Kommune in Nordrhein-Westfalen – RIS, Sitzungen, Termine & Beschlüsse
Wipperfürth ist eine Kommune in Nordrhein-Westfalen mit rund 20.879 Einwohnern. Poliscope hat im RIS in den letzten sechs Monaten 18 Sitzungen, 721 Tagesordnungspunkte, 59 Dokumente erfasst.
Im Ratsinformationssystem (RIS) von Wipperfürth finden Sie einen Sitzungskalender, Informationen zu Gremien und deren Mitgliedern sowie Informationen zu Beschlüssen.
Zwischen neuen Wohnungen, einem Feuerwehrgerätehaus und einer Debatte über Schulessen: In Wipperfürth standen in den ersten Monaten des Jahres 2026 zahlreiche kommunalpolitische Themen auf der Tagesordnung.
Die Stadtentwicklung war ein Schwerpunkt.
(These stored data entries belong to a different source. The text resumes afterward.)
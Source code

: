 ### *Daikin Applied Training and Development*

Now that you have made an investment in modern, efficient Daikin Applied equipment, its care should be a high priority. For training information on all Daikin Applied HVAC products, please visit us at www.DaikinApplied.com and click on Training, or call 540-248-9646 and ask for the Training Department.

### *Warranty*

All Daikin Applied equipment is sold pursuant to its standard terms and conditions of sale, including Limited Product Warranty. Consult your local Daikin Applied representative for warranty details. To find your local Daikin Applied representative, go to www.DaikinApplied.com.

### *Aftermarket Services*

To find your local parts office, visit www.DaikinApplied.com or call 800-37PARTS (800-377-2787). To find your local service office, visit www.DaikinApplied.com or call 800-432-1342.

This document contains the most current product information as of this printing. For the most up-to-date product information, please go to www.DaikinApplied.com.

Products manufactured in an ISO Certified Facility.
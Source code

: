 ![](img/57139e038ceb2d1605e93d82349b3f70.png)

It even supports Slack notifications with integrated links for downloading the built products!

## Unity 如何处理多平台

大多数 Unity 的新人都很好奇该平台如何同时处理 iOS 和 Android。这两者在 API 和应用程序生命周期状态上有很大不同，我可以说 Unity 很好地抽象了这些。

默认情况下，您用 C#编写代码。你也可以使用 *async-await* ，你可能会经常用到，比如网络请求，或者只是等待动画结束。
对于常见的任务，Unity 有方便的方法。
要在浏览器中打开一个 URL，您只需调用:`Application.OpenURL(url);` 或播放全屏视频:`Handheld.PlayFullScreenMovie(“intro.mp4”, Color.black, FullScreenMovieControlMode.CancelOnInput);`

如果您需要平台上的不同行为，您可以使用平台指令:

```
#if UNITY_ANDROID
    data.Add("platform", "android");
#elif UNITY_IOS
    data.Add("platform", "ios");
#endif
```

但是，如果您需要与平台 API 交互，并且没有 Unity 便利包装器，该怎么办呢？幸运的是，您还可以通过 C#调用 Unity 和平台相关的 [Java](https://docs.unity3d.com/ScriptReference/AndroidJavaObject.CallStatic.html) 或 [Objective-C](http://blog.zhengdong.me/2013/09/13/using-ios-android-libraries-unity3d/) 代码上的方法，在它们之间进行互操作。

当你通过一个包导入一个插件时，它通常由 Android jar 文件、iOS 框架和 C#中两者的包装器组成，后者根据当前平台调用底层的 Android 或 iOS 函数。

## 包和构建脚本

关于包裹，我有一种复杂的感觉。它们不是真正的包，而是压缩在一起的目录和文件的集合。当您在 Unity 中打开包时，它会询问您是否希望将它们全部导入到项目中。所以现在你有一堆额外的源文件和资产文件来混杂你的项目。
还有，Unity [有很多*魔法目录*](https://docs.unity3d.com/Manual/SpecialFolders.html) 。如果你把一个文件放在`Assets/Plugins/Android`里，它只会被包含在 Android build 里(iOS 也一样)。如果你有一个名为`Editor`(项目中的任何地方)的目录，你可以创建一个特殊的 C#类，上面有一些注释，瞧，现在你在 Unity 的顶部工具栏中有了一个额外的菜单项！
Der Ausschuss für Klima, Umwelt und Stadtentwicklung leitete im März die Verfahren für zwei neue Bebauungspläne ein: den Bebauungsplan Nr. 128 „Wipperfeld-Hofstraße“ und den Bebauungsplan Nr. 129 „Schulcampus Mühlenberg“. Beide Vorlagen erhielten einstimmige Zustimmung zu den städtebaulichen Zielen. Zudem wurde ein Leitfaden zur Anwendung des „Bau-Turbo“-Gesetzes für Wipperfürth beraten, um den Wohnungsbau zu beschleunigen.
Ein zentrales Infrastrukturprojekt nimmt Form an: Der Umbau einer Gewerbeimmobilie im Schlieper Kamp zum neuen Feuerwehrgerätehaus in Klaswipper wurde im Bauausschuss und später im Stadtrat behandelt. Die Beauftragung der weiteren Planungsleistungen wurde empfohlen. Parallel dazu gab es regelmäßige Sachstandsberichte zum Schulcampus Mühlenberg, der die Konrad-Adenauer-Hauptschule und die Hermann-Voss-Realschule umfasst.
Die Mittagsverpflegung an Schulen beschäftigte mehrfach die Gremien. Der Ausschuss für Schule und Soziales beriet über einen Sachstandsbericht zur Verpflegung am Engelbert-von-Berg-Gymnasium und an der Konrad-Adenauer-Hauptschule. Zudem wurden die Erweiterung von Betreuungsgruppen an Grundschulen (OGS und 8-1-Betreuung) sowie die Einrichtung von Bundesfreiwilligendienststellen an Schulen beraten und einstimmig befürwortet.
Der Stadtrat fasste im März mehrere einstimmige Beschlüsse. Dazu gehörten die Erhöhung der Zweitwohnungssteuer, die Verwendung von Fördermitteln der Kreissparkasse Köln und die Pilotierung einer KI-gestützten Protokollierung für Gremiensitzungen. Ein Antrag der FDP zur Einführung einer LKW-Durchfahrtsbeschränkung auf der Ringstraße fand dagegen keine Mehrheit und wurde mit 38 zu 1 Stimmen abgelehnt.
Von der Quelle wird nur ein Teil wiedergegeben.